No description

Find a file

PottedRosePetal 289a3d38cc search spec		2026-04-09 01:10:52 +02:00
search_spec	search spec	2026-04-09 01:10:52 +02:00
README.md	search spec	2026-04-09 01:10:52 +02:00

README.md

Personal Ebook Archive — Project Description

Goal

Build a self-hosted, searchable library of stories and books — primarily fanfiction from AO3, but designed to scale to millions of works including original fiction, non-fiction, and other long-form text.

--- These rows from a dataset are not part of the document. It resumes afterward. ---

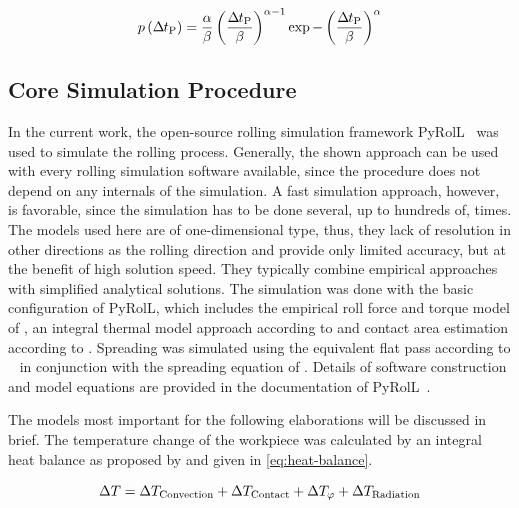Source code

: \begin{equation}
    p\left(\Pause\Duration \right)=\frac{\WeibullDistributionShape}{\WeibullDistributionScale} \left(\frac{\Pause\Duration}{\WeibullDistributionScale}\right)^{\WeibullDistributionShape-1}\exp -\left(\frac{\Pause{\Duration}}{\WeibullDistributionScale} \right)^{\WeibullDistributionShape}
    \label{eq:weibull-dist}
\end{equation}

\subsection{Core Simulation Procedure}\label{subsec:simulation-procedure}

In the current work, the open-source rolling simulation framework PyRolL~\cite{pyroll_jors, pyroll2.1} was used to simulate the rolling process.
Generally, the shown approach can be used with every rolling simulation software available, since the procedure does not depend on any internals of the simulation.
A fast simulation approach, however, is favorable, since the simulation has to be done several, up to hundreds of, times.
The models used here are of one-dimensional type, thus, they lack of resolution in other directions as the rolling direction and provide only limited accuracy, but at the benefit of high solution speed.
They typically combine empirical approaches with simplified analytical solutions.
The simulation was done with the basic configuration of PyRolL, which includes the empirical roll force and torque model of \textcite{Hensel1978}, an integral thermal model approach according to \textcite{Hensel1990} and contact area estimation according to \textcite{Zouhar1960}.
Spreading was simulated using the equivalent flat pass according to \citeauthor*{Lendl1948}~\cite{Lendl1948, Lendl1948a, Lendl1949} in conjunction with the spreading equation of \textcite{Wusatowski1969}.
Details of software construction and model equations are provided in the documentation of PyRolL~\cite{pyroll2.1}.

The models most important for the following elaborations will be discussed in brief.
The temperature change of the workpiece was calculated by an integral heat balance as proposed by \textcite{Hensel1990} and given in \autoref{eq:heat-balance}.

\begin{equation}
    \Delta\Temperature = \Convection{\Delta\Temperature} + \Contact{\Delta\Temperature} + \Delta\Temperature_{\Deformation} + \Radiation{\Delta\Temperature}
    \label{eq:heat-balance}
\end{equation}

The library must be:

Comprehensive — no significant works missing from sources we choose to mirror
Searchable — meaningful filtering across many independent dimensions (genre, theme, content warnings, characters, etc.), not just title/author
Portable — accessible from all devices via VPN, with metadata that travels with the files
Self-hosted — no reliance on external services that could disappear or change terms
Resilient — backups, no single point of failure, schema-versioned so future changes don't invalidate old work

Scale

The target is millions of works (think the entire AO3 archive — ~17 million works as of 2026 — or more). Existing chaotic dataset is already ~400GB of raw text. This rules out approaches that work fine for 10K books but break at this scale:

Full per-file decompression on every search → too slow
One row per work in a single SQLite table → fine for the metadata, but not for full-text
Naive AI re-tagging on every classification change → cost-prohibitive
Loading the whole library into memory → impossible

Infrastructure (existing or planned)

Homeserver running Proxmox with Docker VMs
Calibre-Web (Docker container) — self-hosted ebook server providing web UI, OPDS feed for e-readers, metadata management. Calibre handles ~100K books well; beyond that we may need to shard or supplement.
Tailscale mesh VPN (via self-hosted Headscale) — connects all devices, library accessible from laptop/phone/anywhere
Kiwix — separate offline reference content (Wikipedia, Project Gutenberg) — not part of this project
Existing 400GB messy text dataset — needs deduplication, format normalization, and classification

File Format

EPUB as the storage format:

Already compressed (ZIP-based)
Universally readable across devices
Standard metadata format (OPF) supports custom fields
Calibre handles them natively
Even at large scale, individual files stay small (~50KB-2MB typical)

Acquisition

AO3 — built-in EPUB download, allows non-commercial personal use. FanFicFare (Calibre plugin) automates downloading with rate-limit respect.
Other fanfic sites — FanFicFare supports many sources
Original fiction / nonfiction — Project Gutenberg, Standard Ebooks, manual sources
Existing dataset — needs cleanup pipeline before integration

Classification Taxonomy

A custom multi-axis classification system. Each work gets values across independent axes that capture different aspects of the reading experience. Designed from scratch because no existing system (Dewey, Library of Congress, BISAC, AO3 freeform tags) covers all the dimensions needed for granular search at this scale.

Axes Overview

#	Axis	What It Describes	Detection
0	Extractable Metadata	Word count, author, dates, source, hash, raw AO3 tags	Automated
1	Language	Text language (ISO 639-1)	Automated
2	Format	Flash, one-shot, novel, book series, article, paper	Auto + AI
3	Work Type	Fanfiction, original fiction, nonfiction, poetry, script, religious text	AI
4	Completion Status	Complete, incomplete (substantial/partial/early)	AI + metadata
5	Narrative POV	First, second, third limited/omniscient, multiple, epistolary	AI
6	Origin	Cultural/literary tradition (American, British, Japanese, Chinese, etc.) — non-fanfic only	AI
7	Genre	Multi-select with sub-genre trees. ~20 top-level genres including web fiction (Cultivation, Travel/Portal, etc.) and Sexual Content/Adult	AI
8	Themes	Tonal qualities, story shapes, settings — genre-independent	AI
9	Content Warnings	Specific content readers may want to filter — sexual level, violence, psychological, language	AI
10	Tags	Structural flags, entities/creatures, animals	AI
11	Characters	Protagonist gender, age, alignment, power arc, social status, species, occupation, personality, characterization style, identity, narrative role, conditions	AI
—	Fandom Metadata	Fandoms, character pairings, AU type, crossover	AI (future)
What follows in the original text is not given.